==== INPUT FOR THIS TASK ====

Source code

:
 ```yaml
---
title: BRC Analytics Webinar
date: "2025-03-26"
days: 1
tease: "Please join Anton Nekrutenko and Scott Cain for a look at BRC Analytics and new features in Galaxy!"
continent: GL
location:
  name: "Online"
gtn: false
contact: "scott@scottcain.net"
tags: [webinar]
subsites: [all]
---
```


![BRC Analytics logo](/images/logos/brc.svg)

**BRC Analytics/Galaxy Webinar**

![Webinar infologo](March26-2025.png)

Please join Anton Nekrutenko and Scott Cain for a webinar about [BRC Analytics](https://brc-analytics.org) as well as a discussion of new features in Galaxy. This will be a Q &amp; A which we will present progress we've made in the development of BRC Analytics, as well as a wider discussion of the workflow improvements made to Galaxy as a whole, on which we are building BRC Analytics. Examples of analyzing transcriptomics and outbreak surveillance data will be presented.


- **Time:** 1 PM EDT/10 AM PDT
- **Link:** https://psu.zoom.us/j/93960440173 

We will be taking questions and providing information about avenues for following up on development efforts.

====

## [ASSIGNMENT]
Whenever a line in the entries holds the word "will", copy that line.

## [ANSWER]
Please join Anton Nekrutenko and Scott Cain for a webinar about [BRC Analytics](https://brc-analytics.org) as well as a discussion of new features in Galaxy. This will be a Q &amp; A which we will present progress we've made in the development of BRC Analytics, as well as a wider discussion of the workflow improvements made to Galaxy as a whole, on which we are building BRC Analytics. Examples of analyzing transcriptomics and outbreak surveillance data will be presented.
We will be taking questions and providing information about avenues for following up on development efforts.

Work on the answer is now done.